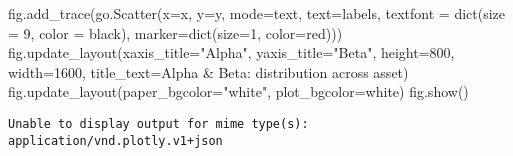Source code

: \documentclass[
  letterpaper,
  DIV=11,
  numbers=noendperiod]{scrartcl}
\newenvironment{Shaded}{\begin{snugshade}}{\end{snugshade}}
\newcommand{\BuiltInTok}[1]{\textcolor[rgb]{0.00,0.23,0.31}{#1}}
\newcommand{\DecValTok}[1]{\textcolor[rgb]{0.68,0.00,0.00}{#1}}
\newcommand{\NormalTok}[1]{\textcolor[rgb]{0.00,0.23,0.31}{#1}}
\newcommand{\OperatorTok}[1]{\textcolor[rgb]{0.37,0.37,0.37}{#1}}
\newcommand{\StringTok}[1]{\textcolor[rgb]{0.13,0.47,0.30}{#1}}
\begin{document}
\begin{Shaded}
\begin{Highlighting}[]
\NormalTok{fig.add\_trace(go.Scatter(x}\OperatorTok{=}\NormalTok{x, y}\OperatorTok{=}\NormalTok{y, mode}\OperatorTok{=}\StringTok{\textquotesingle{}text\textquotesingle{}}\NormalTok{, text}\OperatorTok{=}\NormalTok{labels, textfont }\OperatorTok{=} \BuiltInTok{dict}\NormalTok{(size }\OperatorTok{=} \DecValTok{9}\NormalTok{, color }\OperatorTok{=} \StringTok{\textquotesingle{}black\textquotesingle{}}\NormalTok{), marker}\OperatorTok{=}\BuiltInTok{dict}\NormalTok{(size}\OperatorTok{=}\DecValTok{1}\NormalTok{, color}\OperatorTok{=}\StringTok{\textquotesingle{}red\textquotesingle{}}\NormalTok{)))}
\NormalTok{fig.update\_layout(xaxis\_title}\OperatorTok{=}\StringTok{"Alpha"}\NormalTok{, yaxis\_title}\OperatorTok{=}\StringTok{"Beta"}\NormalTok{, height}\OperatorTok{=}\DecValTok{800}\NormalTok{, width}\OperatorTok{=}\DecValTok{1600}\NormalTok{, title\_text}\OperatorTok{=}\StringTok{\textquotesingle{}Alpha \& Beta: distribution across asset\textquotesingle{}}\NormalTok{)}
\NormalTok{fig.update\_layout(paper\_bgcolor}\OperatorTok{=}\StringTok{"white"}\NormalTok{, plot\_bgcolor}\OperatorTok{=}\StringTok{\textquotesingle{}white\textquotesingle{}}\NormalTok{)}
\NormalTok{fig.show()}
\end{Highlighting}
\end{Shaded}

\begin{verbatim}
Unable to display output for mime type(s): application/vnd.plotly.v1+json
\end{verbatim}
\end{document}
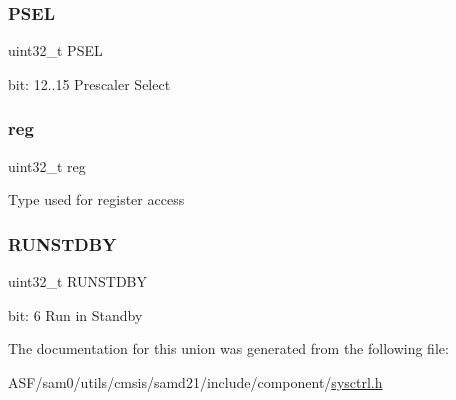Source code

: \subsubsection{\texorpdfstring{PSEL}{PSEL}}
{\footnotesize\ttfamily uint32\+\_\+t P\+S\+EL}

bit\+: 12..15 Prescaler Select \mbox{\label{union_s_y_s_c_t_r_l___b_o_d33___type_a6b91636401516a477989a336376d7b40}} 
\subsubsection{\texorpdfstring{reg}{reg}}
{\footnotesize\ttfamily uint32\+\_\+t reg}

Type used for register access \mbox{\label{union_s_y_s_c_t_r_l___b_o_d33___type_a5656560aef3eaf5aac89b68b9fe39c3a}} 
\subsubsection{\texorpdfstring{RUNSTDBY}{RUNSTDBY}}
{\footnotesize\ttfamily uint32\+\_\+t R\+U\+N\+S\+T\+D\+BY}

bit\+: 6 Run in Standby 

The documentation for this union was generated from the following file\+:\begin{DoxyCompactItemize}
\item 
A\+S\+F/sam0/utils/cmsis/samd21/include/component/\mbox{\hyperlink{component_2sysctrl_8h}{sysctrl.\+h}}\end{DoxyCompactItemize}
________
| Assignment |
Look through the entries and find each line that has the string "DoxyCompactItemize". Copy those lines.

| Reply |
The documentation for this union was generated from the following file\+:\begin{DoxyCompactItemize}
A\+S\+F/sam0/utils/cmsis/samd21/include/component/\mbox{\hyperlink{component_2sysctrl_8h}{sysctrl.\+h}}\end{DoxyCompactItemize}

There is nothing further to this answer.